The earlier RLI results show why the jump drew attention. At launch, Scale and CAIS said the best-performing agent, Manus, reached 2.5% Automation Rate, with other systems lower. The leaderboard's failure analysis said unsuccessful projects often broke down for practical reasons: low-quality outputs, incomplete deliverables, corrupt or incorrect files, and inconsistency across artifacts. Those are the failure modes that separate a polished demo from a finished piece of paid work.
Anthropic's release timing makes the score more than a benchmark story
The Fable result landed as Anthropic was bringing the model back online after a two-and-a-half-week access fight with the U.S. government. Anthropic launched Claude Fable 5 and Claude Mythos 5 on June 9, describing Fable as a Mythos-class model with safeguards for general use. On June 12, Anthropic said a U.S. export-control directive required it to suspend all access to Fable 5 and Mythos 5 for foreign nationals, and that the company disabled both models for all customers because it could not verify nationality in real time.
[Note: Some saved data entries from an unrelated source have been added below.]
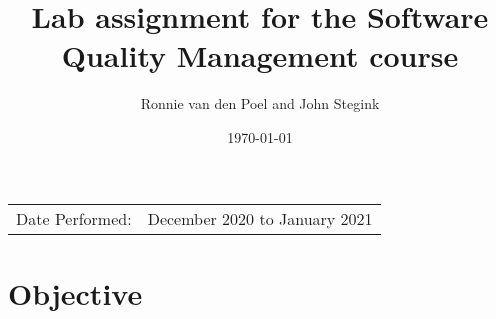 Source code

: \documentclass{article}
\title{Lab assignment for the Software Quality Management course} %
\author{Ronnie van den Poel and John Stegink} %
\date{\today} %
\begin{document}
\maketitle %

\begin{center}
\begin{tabular}{l r}
Date Performed: & December 2020 to January 2021 \\ %
\end{tabular}
\end{center}



\section{Objective}
\end{document}
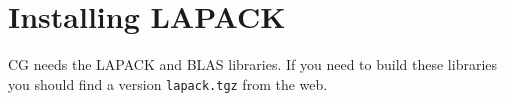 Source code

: \documentclass{article}
\begin{document}
% 


\clearpage






\clearpage
\section{Installing LAPACK}

CG needs the LAPACK and BLAS libraries. If you need to build these libraries you
should find a version {\tt lapack.tgz} from the web. 
\end{document}

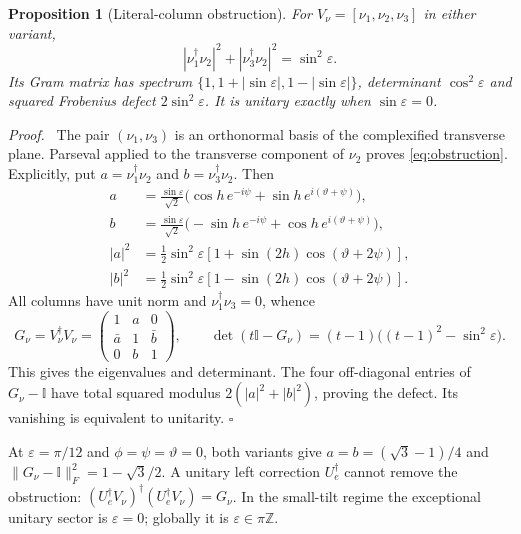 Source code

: \documentclass[11pt,a4paper]{article}
\numberwithin{equation}{section}
\newtheorem{proposition}{Proposition}[section]
\newenvironment{proof}{\par\noindent\textit{Proof.}\ }{\hfill$\square$\par}
\newcommand{\I}{\mathbb I}\newcommand{\Argz}{\operatorname{Arg}_0}
\begin{document}
\begin{proposition}[Literal-column obstruction]\label{prop:gram}
For $V_\nu=[\nu_1,\nu_2,\nu_3]$ in either variant,
\begin{equation}\label{eq:obstruction}
 |\nu_1^\dagger\nu_2|^2+|\nu_3^\dagger\nu_2|^2=\sin^2\varepsilon.
\end{equation}
Its Gram matrix has spectrum $\{1,1+|\sin\varepsilon|,1-|\sin\varepsilon|\}$, determinant $\cos^2\varepsilon$ and squared Frobenius defect $2\sin^2\varepsilon$. It is unitary exactly when $\sin\varepsilon=0$.
\end{proposition}
\begin{proof}
The pair $(\nu_1,\nu_3)$ is an orthonormal basis of the complexified transverse plane. Parseval applied to the transverse component of $\nu_2$ proves \eqref{eq:obstruction}. Explicitly, put $a=\nu_1^\dagger\nu_2$ and $b=\nu_3^\dagger\nu_2$. Then
\begin{align}
 a&=\frac{\sin\varepsilon}{\sqrt2}\bigl(\cos h\,e^{-i\psi}+\sin h\,e^{i(\vartheta+\psi)}\bigr),\nonumber\\
 b&=\frac{\sin\varepsilon}{\sqrt2}\bigl(-\sin h\,e^{-i\psi}+\cos h\,e^{i(\vartheta+\psi)}\bigr),\label{eq:overlaps}\\
 |a|^2&=\tfrac12\sin^2\varepsilon[1+\sin(2h)\cos(\vartheta+2\psi)],\nonumber\\
 |b|^2&=\tfrac12\sin^2\varepsilon[1-\sin(2h)\cos(\vartheta+2\psi)].\nonumber
\end{align}
All columns have unit norm and $\nu_1^\dagger\nu_3=0$, whence
\begin{equation}\label{eq:gram}
 G_\nu=V_\nu^\dagger V_\nu=\begin{pmatrix}1&a&0\\\bar a&1&\bar b\\0&b&1\end{pmatrix},\qquad
 \det(t\I-G_\nu)=(t-1)\bigl((t-1)^2-\sin^2\varepsilon\bigr).
\end{equation}
This gives the eigenvalues and determinant. The four off-diagonal entries of $G_\nu-\I$ have total squared modulus $2(|a|^2+|b|^2)$, proving the defect. Its vanishing is equivalent to unitarity.
\end{proof}
At $\varepsilon=\pi/12$ and $\phi=\psi=\vartheta=0$, both variants give $a=b=(\sqrt3-1)/4$ and $\|G_\nu-\I\|_F^2=1-\sqrt3/2$. A unitary left correction $U_e^\dagger$ cannot remove the obstruction: $(U_e^\dagger V_\nu)^\dagger(U_e^\dagger V_\nu)=G_\nu$. In the small-tilt regime the exceptional unitary sector is $\varepsilon=0$; globally it is $\varepsilon\in\pi\mathbb Z$.
\end{document}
Anthropic said on June 30 that the export controls had been lifted and that Fable 5 would be available globally starting July 1 across Claude Platform, Claude.ai, Claude Code, and Claude Cowork. The company also said the June 12 order followed a report in which Amazon researchers found a way to bypass Fable 5's safeguards and prompt the model to identify software vulnerabilities. Anthropic said it trained a new safety classifier that blocks the reported technique in more than 99% of cases, while acknowledging that the classifier would increase false positives during ordinary coding and debugging.
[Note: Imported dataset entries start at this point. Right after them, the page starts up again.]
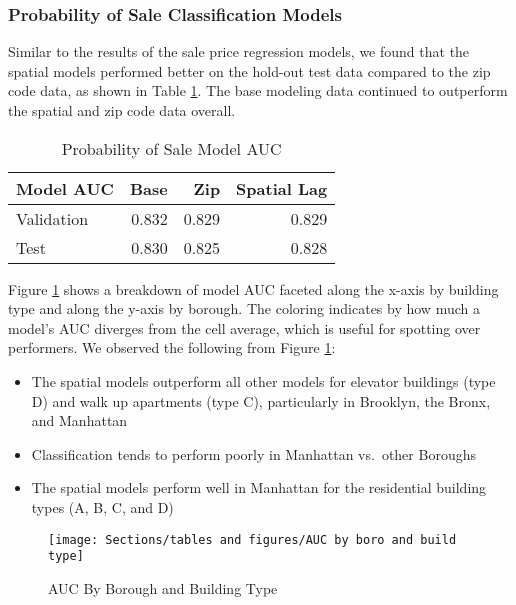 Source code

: \documentclass[12pt,]{article}
\providecommand{\tightlist}{%
  \setlength{\itemsep}{0pt}\setlength{\parskip}{0pt}}
\begin{document}
\hypertarget{probability-of-sale-classification-models}{%
\subsubsection{Probability of Sale Classification
Models}\label{probability-of-sale-classification-models}}

Similar to the results of the sale price regression models, we found
that the spatial models performed better on the hold-out test data
compared to the zip code data, as shown in Table
\ref{tab:ProbSaleModelAUC}. The base modeling data continued to
outperform the spatial and zip code data overall.

\begin{table}

\caption{\label{tab:Prob Model AUC}\label{tab:ProbSaleModelAUC} Probability of Sale Model AUC}
\centering
\begin{tabular}[t]{lrrr}
\toprule
Model AUC & Base & Zip & Spatial Lag\\
\midrule
Validation & 0.832 & 0.829 & 0.829\\
Test & 0.830 & 0.825 & 0.828\\
\bottomrule
\end{tabular}
\end{table}

Figure \ref{fig:AUC by boro and build type} shows a breakdown of model
AUC faceted along the x-axis by building type and along the y-axis by
borough. The coloring indicates by how much a model's AUC diverges from
the cell average, which is useful for spotting over performers. We
observed the following from Figure \ref{fig:AUC by boro and build type}:

\begin{itemize}
\tightlist
\item
  The spatial models outperform all other models for elevator buildings
  (type D) and walk up apartments (type C), particularly in Brooklyn,
  the Bronx, and Manhattan
\item
  Classification tends to perform poorly in Manhattan vs.~other Boroughs
\item
  The spatial models perform well in Manhattan for the residential
  building types (A, B, C, and D)
\end{itemize}

\begin{figure}[H]
\texttt{[image: Sections/tables and figures/AUC by boro and build type]} \caption{AUC By Borough and Building Type}\label{fig:AUC by boro and build type}
\end{figure}
\end{document}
That context matters for the RLI score because Fable's benchmark lead is arriving at the same moment Anthropic is trying to prove two things at once: that its most capable widely available model can do commercially useful work, and that it can be governed without being pulled from the market. The first claim is measured in performance. The second is measured in access, pricing, false positives, enterprise trust, and government tolerance.
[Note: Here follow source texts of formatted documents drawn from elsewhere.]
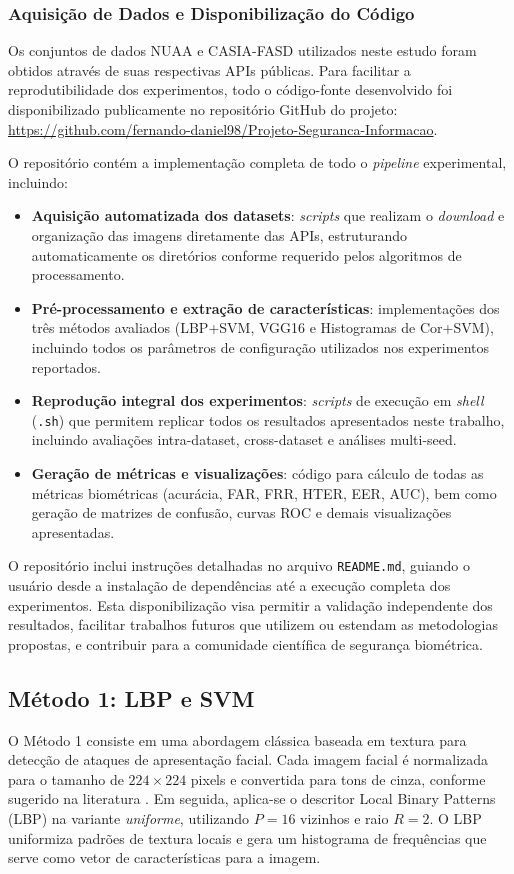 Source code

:\documentclass[
	article,			%
	11pt,				%
	oneside,			%
	a4paper,			%
	english,			%
	brazil,				%
	sumario=tradicional
	]{abntex2}
\begin{document}
\subsubsection{Aquisição de Dados e Disponibilização do Código}

Os conjuntos de dados NUAA e CASIA-FASD utilizados neste estudo foram obtidos através de suas respectivas APIs públicas. Para facilitar a reprodutibilidade dos experimentos, todo o código-fonte desenvolvido foi disponibilizado publicamente no repositório GitHub do projeto: \url{https://github.com/fernando-daniel98/Projeto-Seguranca-Informacao}.

O repositório contém a implementação completa de todo o \textit{pipeline} experimental, incluindo:

\begin{itemize}
  \item \textbf{Aquisição automatizada dos datasets}: \textit{scripts} que realizam o \textit{download} e organização das imagens diretamente das APIs, estruturando automaticamente os diretórios conforme requerido pelos algoritmos de processamento.
  \item \textbf{Pré-processamento e extração de características}: implementações dos três métodos avaliados (LBP+SVM, VGG16 e Histogramas de Cor+SVM), incluindo todos os parâmetros de configuração utilizados nos experimentos reportados.
  \item \textbf{Reprodução integral dos experimentos}: \textit{scripts} de execução em \textit{shell} (\texttt{.sh}) que permitem replicar todos os resultados apresentados neste trabalho, incluindo avaliações intra-dataset, cross-dataset e análises multi-seed.
  \item \textbf{Geração de métricas e visualizações}: código para cálculo de todas as métricas biométricas (acurácia, FAR, FRR, HTER, EER, AUC), bem como geração de matrizes de confusão, curvas ROC e demais visualizações apresentadas.
\end{itemize}

O repositório inclui instruções detalhadas no arquivo \texttt{README.md}, guiando o usuário desde a instalação de dependências até a execução completa dos experimentos. Esta disponibilização visa permitir a validação independente dos resultados, facilitar trabalhos futuros que utilizem ou estendam as metodologias propostas, e contribuir para a comunidade científica de segurança biométrica.


\subsection{Método 1: LBP e SVM}
O Método 1 consiste em uma abordagem clássica baseada em textura para detecção de ataques de apresentação facial. Cada imagem facial é normalizada para o tamanho de $224\times224$ pixels e convertida para tons de cinza, conforme sugerido na literatura \cite{Kusuma2019_ImageSpoofing}. Em seguida, aplica-se o descritor Local Binary Patterns (LBP) na variante \emph{uniforme}, utilizando $P=16$ vizinhos e raio $R=2$. O LBP uniformiza padrões de textura locais e gera um histograma de frequências que serve como vetor de características para a imagem.
\end{document}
For founders and operators, the practical read is narrower than the social-media framing. Fable's RLI score is evidence that frontier agents are improving on messy project work that looks closer to actual freelance output than most benchmarks. It is not evidence that remote teams can swap out workers wholesale. The benchmark still shows failure on the large majority of projects, and the best result is partial because Fable was cut off before the full run finished.
The strategic read is stronger. RLI gives AI labs, employers, and policymakers a live scoreboard for a class of work that used to be discussed mostly through anecdotes. If Fable can clear roughly one in six real freelance-style projects on a benchmark whose previous leaders were clustered near the floor, the competitive question shifts from whether agents can occasionally complete paid work to which categories become reliably automatable first.
Scale's own leaderboard points to those pockets. Earlier RLI successes concentrated in audio tasks, image generation, report writing, and data retrieval. The broader dataset includes video, CAD, graphic design, game development, audio, architecture, product design, and a long tail of other work. That mix is why the next model gains will matter less as abstract percentages than as category-by-category changes in what customers stop hiring humans to do.
Fable 5 has not crossed that line at scale. But 16.10% on RLI is the first result on this benchmark that makes the floor look less stable.